SOURCE MATERIAL

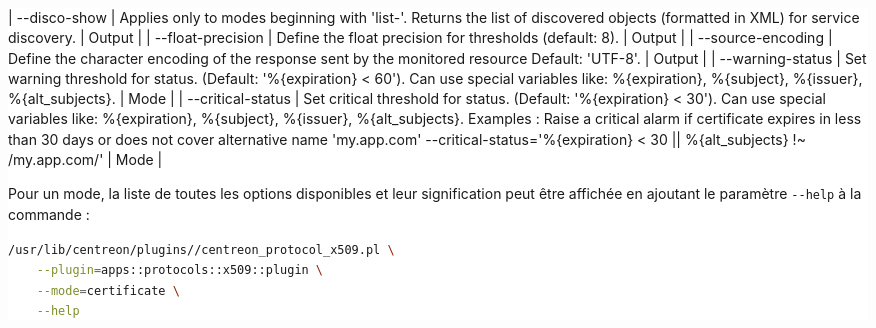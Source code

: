 | --disco-show                               | Applies only to modes beginning with 'list-'. Returns the list of discovered objects (formatted in XML) for service discovery.                                                                                                                                                                                                                                                                                                                                                                                                                                                                                                                                                                                                                                                                                                                                                                                                                           | Output |
| --float-precision                          | Define the float precision for thresholds (default: 8).                                                                                                                                                                                                                                                                                                                                                                                                                                                                                                                                                                                                                                                                                                                                                                                                                                                                                                  | Output |
| --source-encoding                          | Define the character encoding of the response sent by the monitored resource Default: 'UTF-8'.                                                                                                                                                                                                                                                                                                                                                                                                                                                                                                                                                                                                                                                                                                                                                                                                                                                           | Output |
| --warning-status                           | Set warning threshold for status. (Default: '%{expiration} \< 60'). Can use special variables like: %{expiration}, %{subject}, %{issuer}, %{alt\_subjects}.                                                                                                                                                                                                                                                                                                                                                                                                                                                                                                                                                                                                                                                                                                                                                                                              | Mode   |
| --critical-status                          | Set critical threshold for status. (Default: '%{expiration} \< 30'). Can use special variables like: %{expiration}, %{subject}, %{issuer}, %{alt\_subjects}.  Examples :  Raise a critical alarm if certificate expires in less than 30 days or does not cover alternative name 'my.app.com' --critical-status='%{expiration} \< 30 \|\| %{alt\_subjects} !~ /my.app.com/'                                                                                                                                                                                                                                                                                                                                                                                                                                                                                                                                                                               | Mode   |

</TabItem>
</Tabs>

Pour un mode, la liste de toutes les options disponibles et leur signification peut être
affichée en ajoutant le paramètre `--help` à la commande :

```bash
/usr/lib/centreon/plugins//centreon_protocol_x509.pl \
	--plugin=apps::protocols::x509::plugin \
	--mode=certificate \
    --help
```
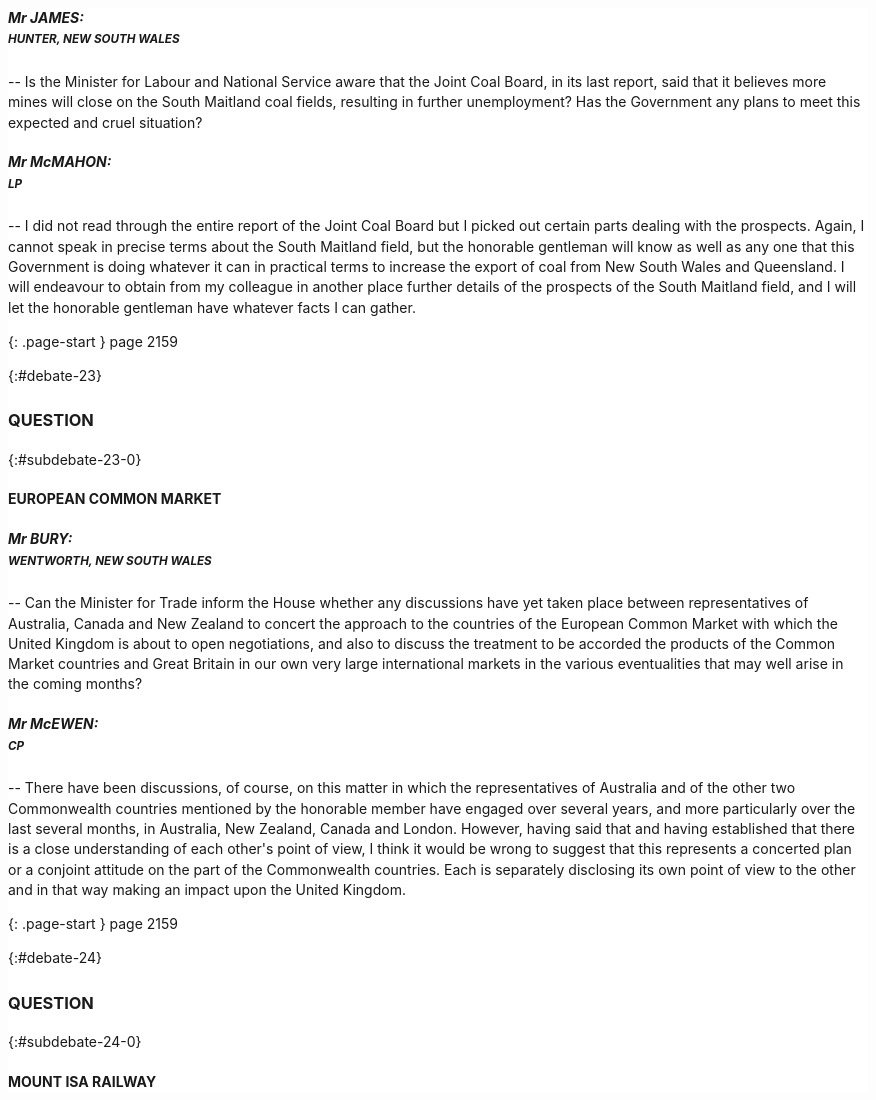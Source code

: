 ##### Mr JAMES:<br><small class="text-muted">HUNTER, NEW SOUTH WALES</small>

-- Is the Minister for Labour and National Service aware that the Joint Coal Board, in its last report, said that it believes more mines will close on the South Maitland coal fields, resulting in further unemployment? Has the Government any plans to meet this expected and cruel situation? 

##### Mr McMAHON:<br><small class="text-muted">LP</small>

-- I did not read through the entire report of the Joint Coal Board but I picked out certain parts dealing with the prospects. Again, I cannot speak in precise terms about the South Maitland field, but the honorable gentleman will know as well as any one that this Government is doing whatever it can in practical terms to increase the export of coal from New South Wales and Queensland. I will endeavour to obtain from my colleague in another place further details of the prospects of the South Maitland field, and I will let the honorable gentleman have whatever facts I can gather. 

{: .page-start }
page 2159

{:#debate-23}
### QUESTION

{:#subdebate-23-0}
#### EUROPEAN COMMON MARKET

##### Mr BURY:<br><small class="text-muted">WENTWORTH, NEW SOUTH WALES</small>

-- Can the Minister for Trade inform the House whether any discussions have yet taken place between representatives of Australia, Canada and New Zealand to concert the approach to the countries of the European Common Market with which the United Kingdom is about to open negotiations, and also to discuss the treatment to be accorded the products of the Common Market countries and Great Britain in our own very large international markets in the various eventualities that may well arise in the coming months? 

##### Mr McEWEN:<br><small class="text-muted">CP</small>

-- There have been discussions, of course, on this matter in which the representatives of Australia and of the other two Commonwealth countries mentioned by the honorable member have engaged over several years, and more particularly over the last several months, in Australia, New Zealand, Canada and London. However, having said that and having established that there is a close understanding of each other's point of view, I think it would be wrong to suggest that this represents a concerted plan or a conjoint attitude on the part of the Commonwealth countries. Each is separately disclosing its own point of view to the other and in that way making an impact upon the United Kingdom. 

{: .page-start }
page 2159

{:#debate-24}
### QUESTION

{:#subdebate-24-0}
#### MOUNT ISA RAILWAY
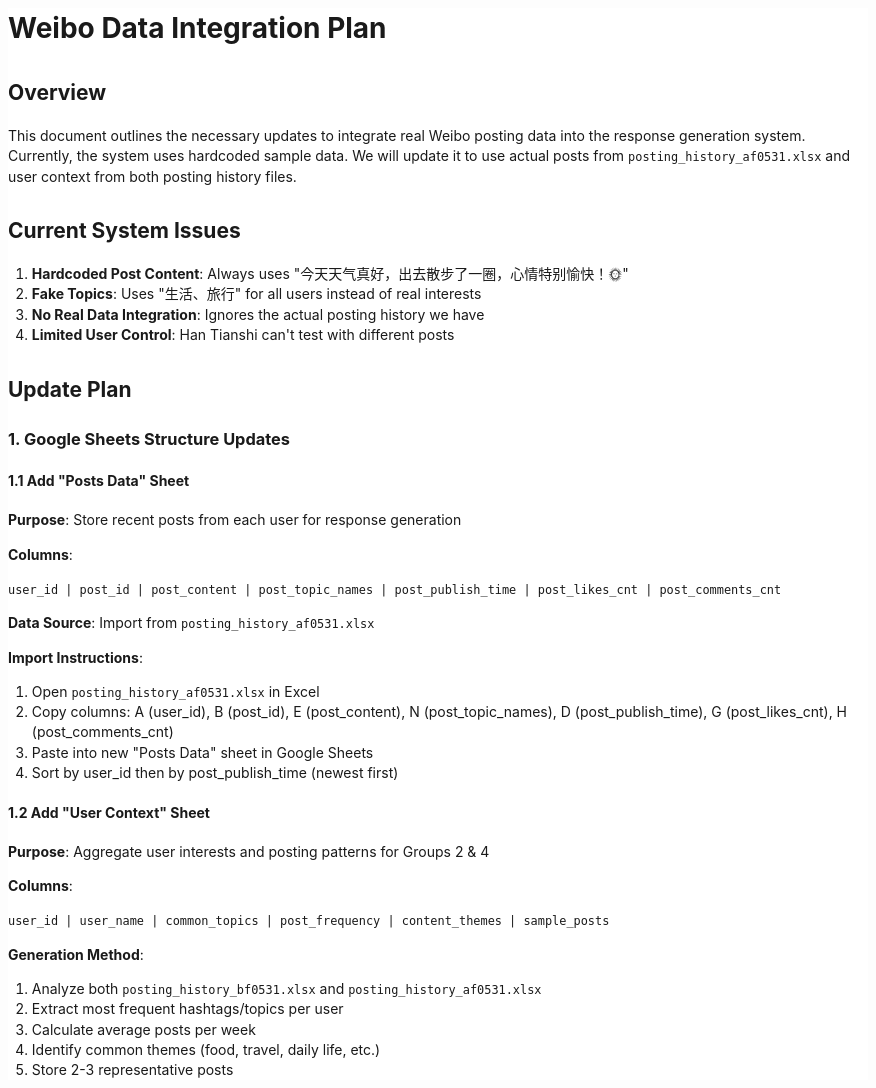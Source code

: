 # Weibo Data Integration Plan

## Overview

This document outlines the necessary updates to integrate real Weibo posting data into the response generation system. Currently, the system uses hardcoded sample data. We will update it to use actual posts from `posting_history_af0531.xlsx` and user context from both posting history files.

## Current System Issues

1. **Hardcoded Post Content**: Always uses "今天天气真好，出去散步了一圈，心情特别愉快！🌞"
2. **Fake Topics**: Uses "生活、旅行" for all users instead of real interests
3. **No Real Data Integration**: Ignores the actual posting history we have
4. **Limited User Control**: Han Tianshi can't test with different posts

## Update Plan

### 1. Google Sheets Structure Updates

#### 1.1 Add "Posts Data" Sheet

**Purpose**: Store recent posts from each user for response generation

**Columns**:
```
user_id | post_id | post_content | post_topic_names | post_publish_time | post_likes_cnt | post_comments_cnt
```

**Data Source**: Import from `posting_history_af0531.xlsx`

**Import Instructions**:
1. Open `posting_history_af0531.xlsx` in Excel
2. Copy columns: A (user_id), B (post_id), E (post_content), N (post_topic_names), D (post_publish_time), G (post_likes_cnt), H (post_comments_cnt)
3. Paste into new "Posts Data" sheet in Google Sheets
4. Sort by user_id then by post_publish_time (newest first)

#### 1.2 Add "User Context" Sheet

**Purpose**: Aggregate user interests and posting patterns for Groups 2 & 4

**Columns**:
```
user_id | user_name | common_topics | post_frequency | content_themes | sample_posts
```

**Generation Method**:
1. Analyze both `posting_history_bf0531.xlsx` and `posting_history_af0531.xlsx`
2. Extract most frequent hashtags/topics per user
3. Calculate average posts per week
4. Identify common themes (food, travel, daily life, etc.)
5. Store 2-3 representative posts
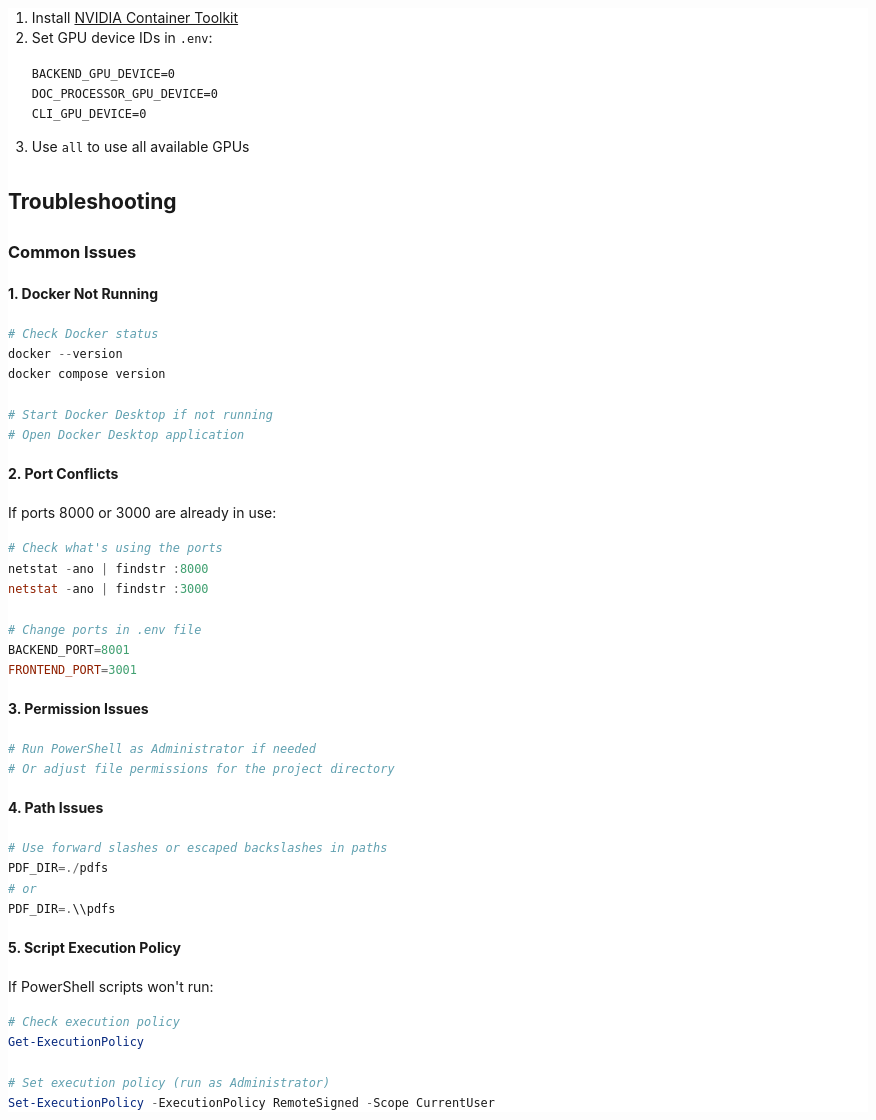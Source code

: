 1. Install [NVIDIA Container Toolkit](https://docs.nvidia.com/datacenter/cloud-native/container-toolkit/install-guide.html)
2. Set GPU device IDs in `.env`:
   ```env
   BACKEND_GPU_DEVICE=0
   DOC_PROCESSOR_GPU_DEVICE=0
   CLI_GPU_DEVICE=0
   ```
3. Use `all` to use all available GPUs

## Troubleshooting

### Common Issues

#### 1. Docker Not Running
```powershell
# Check Docker status
docker --version
docker compose version

# Start Docker Desktop if not running
# Open Docker Desktop application
```

#### 2. Port Conflicts
If ports 8000 or 3000 are already in use:
```powershell
# Check what's using the ports
netstat -ano | findstr :8000
netstat -ano | findstr :3000

# Change ports in .env file
BACKEND_PORT=8001
FRONTEND_PORT=3001
```

#### 3. Permission Issues
```powershell
# Run PowerShell as Administrator if needed
# Or adjust file permissions for the project directory
```

#### 4. Path Issues
```powershell
# Use forward slashes or escaped backslashes in paths
PDF_DIR=./pdfs
# or
PDF_DIR=.\\pdfs
```

#### 5. Script Execution Policy
If PowerShell scripts won't run:
```powershell
# Check execution policy
Get-ExecutionPolicy

# Set execution policy (run as Administrator)
Set-ExecutionPolicy -ExecutionPolicy RemoteSigned -Scope CurrentUser
```
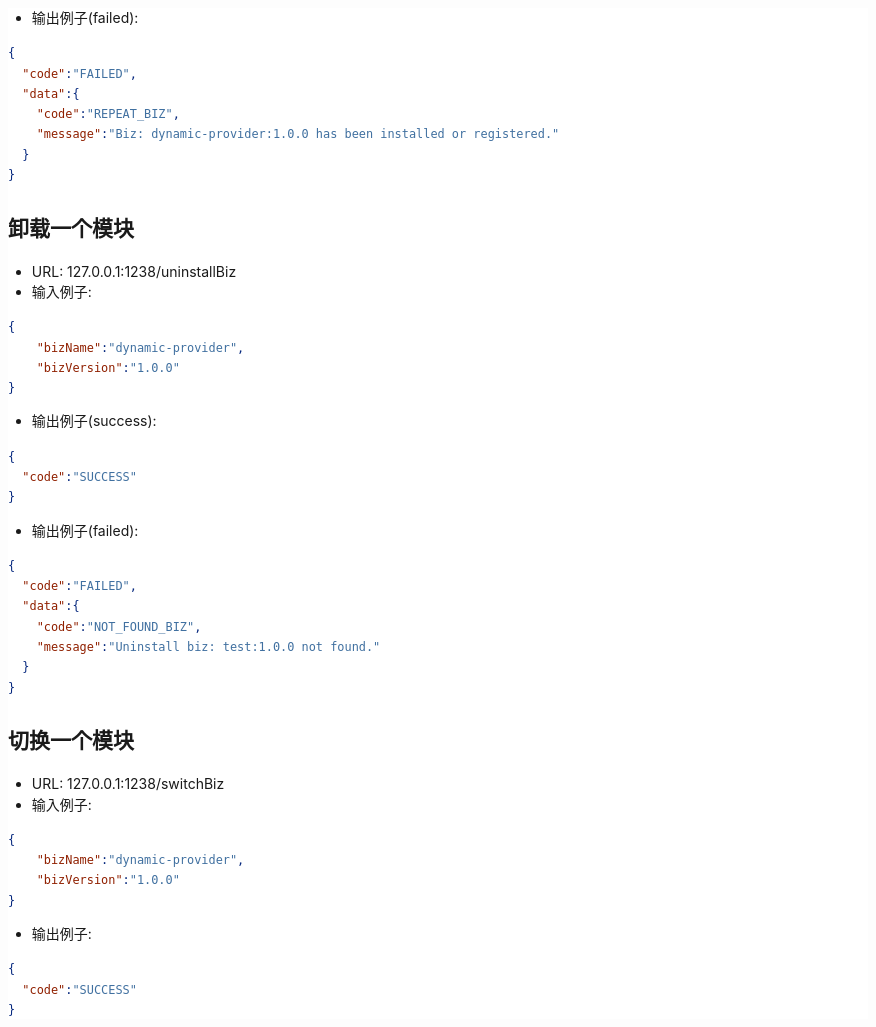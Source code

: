 - 输出例子(failed):
```json
{
  "code":"FAILED",
  "data":{
    "code":"REPEAT_BIZ",
    "message":"Biz: dynamic-provider:1.0.0 has been installed or registered."
  }
}
```

## 卸载一个模块
- URL: 127.0.0.1:1238/uninstallBiz
- 输入例子:
```json
{
    "bizName":"dynamic-provider",
    "bizVersion":"1.0.0"
}
```
- 输出例子(success):
```json
{
  "code":"SUCCESS"
}
```

- 输出例子(failed):
```json
{
  "code":"FAILED",
  "data":{
    "code":"NOT_FOUND_BIZ",
    "message":"Uninstall biz: test:1.0.0 not found."
  }
}
```

## 切换一个模块
- URL: 127.0.0.1:1238/switchBiz
- 输入例子:
```json
{
    "bizName":"dynamic-provider",
    "bizVersion":"1.0.0"
}
```
- 输出例子:
```json
{
  "code":"SUCCESS"
}
```
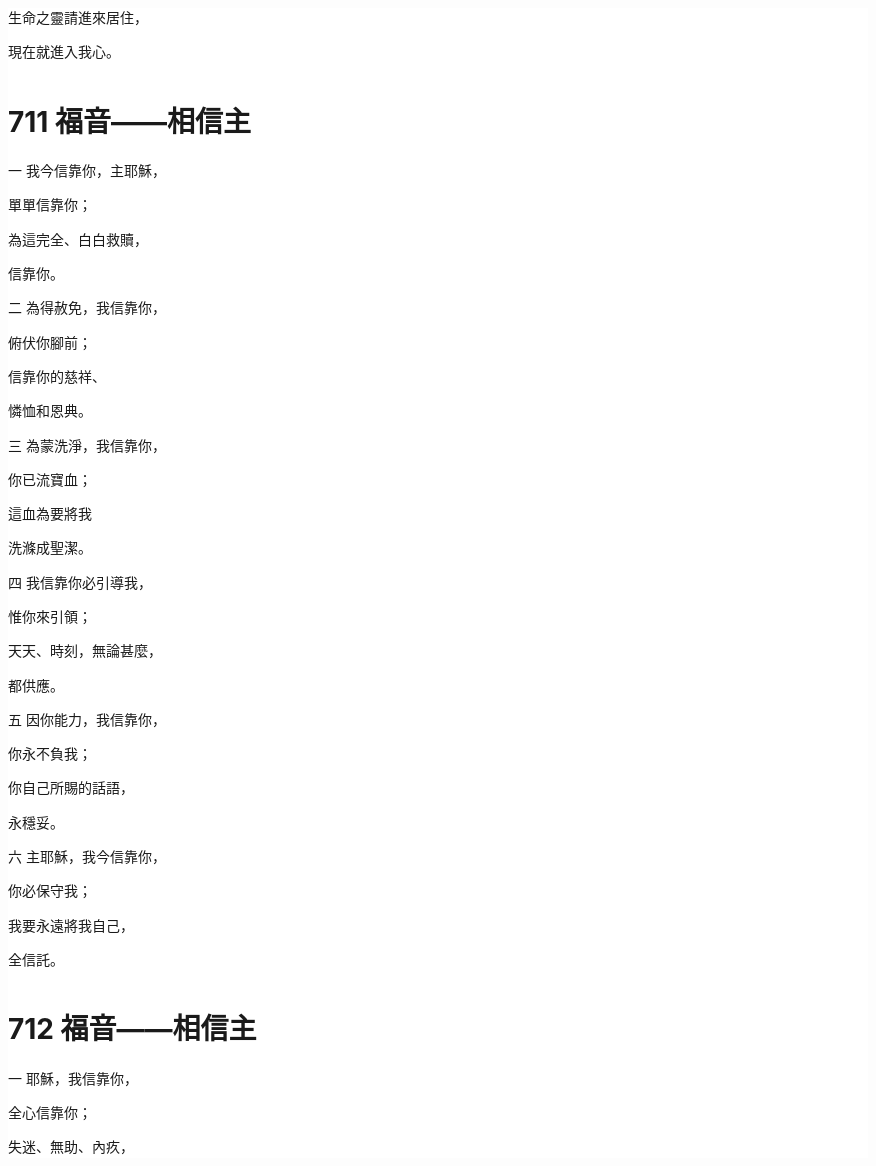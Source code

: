 生命之靈請進來居住，

現在就進入我心。

# 711 福音――相信主

一 我今信靠你，主耶穌，

單單信靠你；

為這完全、白白救贖，

信靠你。

二 為得赦免，我信靠你，

俯伏你腳前；

信靠你的慈祥、

憐恤和恩典。

三 為蒙洗淨，我信靠你，

你已流寶血；

這血為要將我

洗滌成聖潔。

四 我信靠你必引導我，

惟你來引領；

天天、時刻，無論甚麼，

都供應。

五 因你能力，我信靠你，

你永不負我；

你自己所賜的話語，

永穩妥。

六 主耶穌，我今信靠你，

你必保守我；

我要永遠將我自己，

全信託。

# 712 福音――相信主

一 耶穌，我信靠你，

全心信靠你；

失迷、無助、內疚，
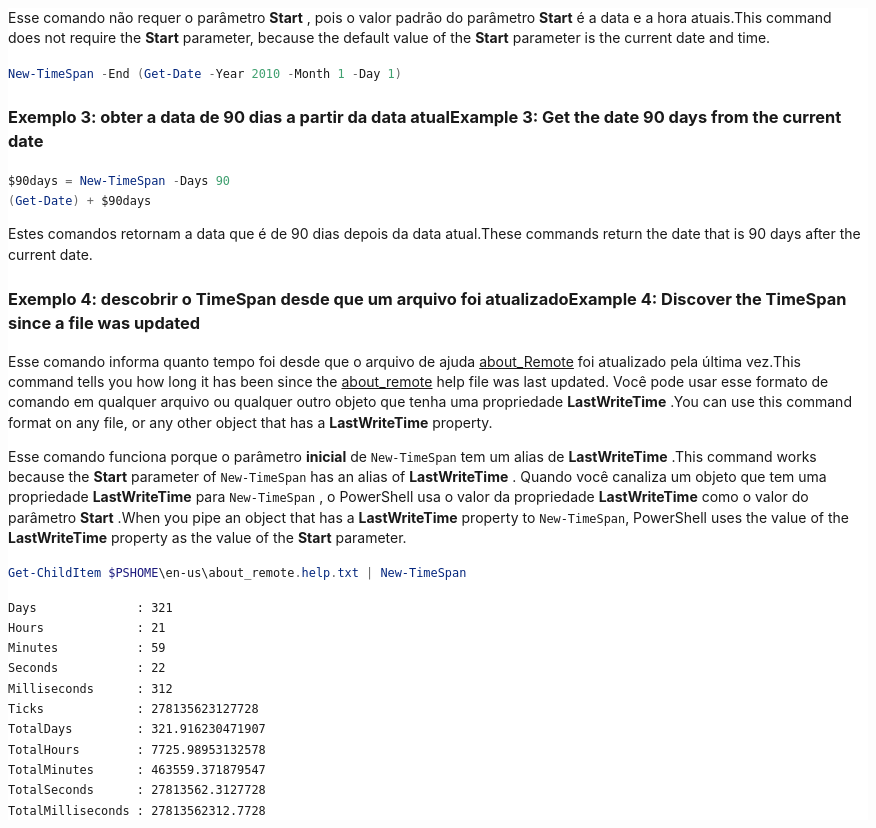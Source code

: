 <span data-ttu-id="b69de-119">Esse comando não requer o parâmetro **Start** , pois o valor padrão do parâmetro **Start** é a data e a hora atuais.</span><span class="sxs-lookup"><span data-stu-id="b69de-119">This command does not require the **Start** parameter, because the default value of the **Start** parameter is the current date and time.</span></span>

```powershell
New-TimeSpan -End (Get-Date -Year 2010 -Month 1 -Day 1)
```

### <span data-ttu-id="b69de-120">Exemplo 3: obter a data de 90 dias a partir da data atual</span><span class="sxs-lookup"><span data-stu-id="b69de-120">Example 3: Get the date 90 days from the current date</span></span>

```powershell
$90days = New-TimeSpan -Days 90
(Get-Date) + $90days
```

<span data-ttu-id="b69de-121">Estes comandos retornam a data que é de 90 dias depois da data atual.</span><span class="sxs-lookup"><span data-stu-id="b69de-121">These commands return the date that is 90 days after the current date.</span></span>

### <span data-ttu-id="b69de-122">Exemplo 4: descobrir o TimeSpan desde que um arquivo foi atualizado</span><span class="sxs-lookup"><span data-stu-id="b69de-122">Example 4: Discover the TimeSpan since a file was updated</span></span>

<span data-ttu-id="b69de-123">Esse comando informa quanto tempo foi desde que o arquivo de ajuda [about_Remote](../Microsoft.PowerShell.Core/About/about_Remote.md) foi atualizado pela última vez.</span><span class="sxs-lookup"><span data-stu-id="b69de-123">This command tells you how long it has been since the [about_remote](../Microsoft.PowerShell.Core/About/about_Remote.md) help file was last updated.</span></span>
<span data-ttu-id="b69de-124">Você pode usar esse formato de comando em qualquer arquivo ou qualquer outro objeto que tenha uma propriedade **LastWriteTime** .</span><span class="sxs-lookup"><span data-stu-id="b69de-124">You can use this command format on any file, or any other object that has a **LastWriteTime** property.</span></span>

<span data-ttu-id="b69de-125">Esse comando funciona porque o parâmetro **inicial** de `New-TimeSpan` tem um alias de **LastWriteTime** .</span><span class="sxs-lookup"><span data-stu-id="b69de-125">This command works because the **Start** parameter of `New-TimeSpan` has an alias of **LastWriteTime** .</span></span> <span data-ttu-id="b69de-126">Quando você canaliza um objeto que tem uma propriedade **LastWriteTime** para `New-TimeSpan` , o PowerShell usa o valor da propriedade **LastWriteTime** como o valor do parâmetro **Start** .</span><span class="sxs-lookup"><span data-stu-id="b69de-126">When you pipe an object that has a **LastWriteTime** property to `New-TimeSpan`, PowerShell uses the value of the **LastWriteTime** property as the value of the **Start** parameter.</span></span>

```powershell
Get-ChildItem $PSHOME\en-us\about_remote.help.txt | New-TimeSpan
```

```Output
Days              : 321
Hours             : 21
Minutes           : 59
Seconds           : 22
Milliseconds      : 312
Ticks             : 278135623127728
TotalDays         : 321.916230471907
TotalHours        : 7725.98953132578
TotalMinutes      : 463559.371879547
TotalSeconds      : 27813562.3127728
TotalMilliseconds : 27813562312.7728
```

ACTIVITY
Within the entries above, how many lines contain the word "Google"? State the number only.

EXPECTED ANSWER
2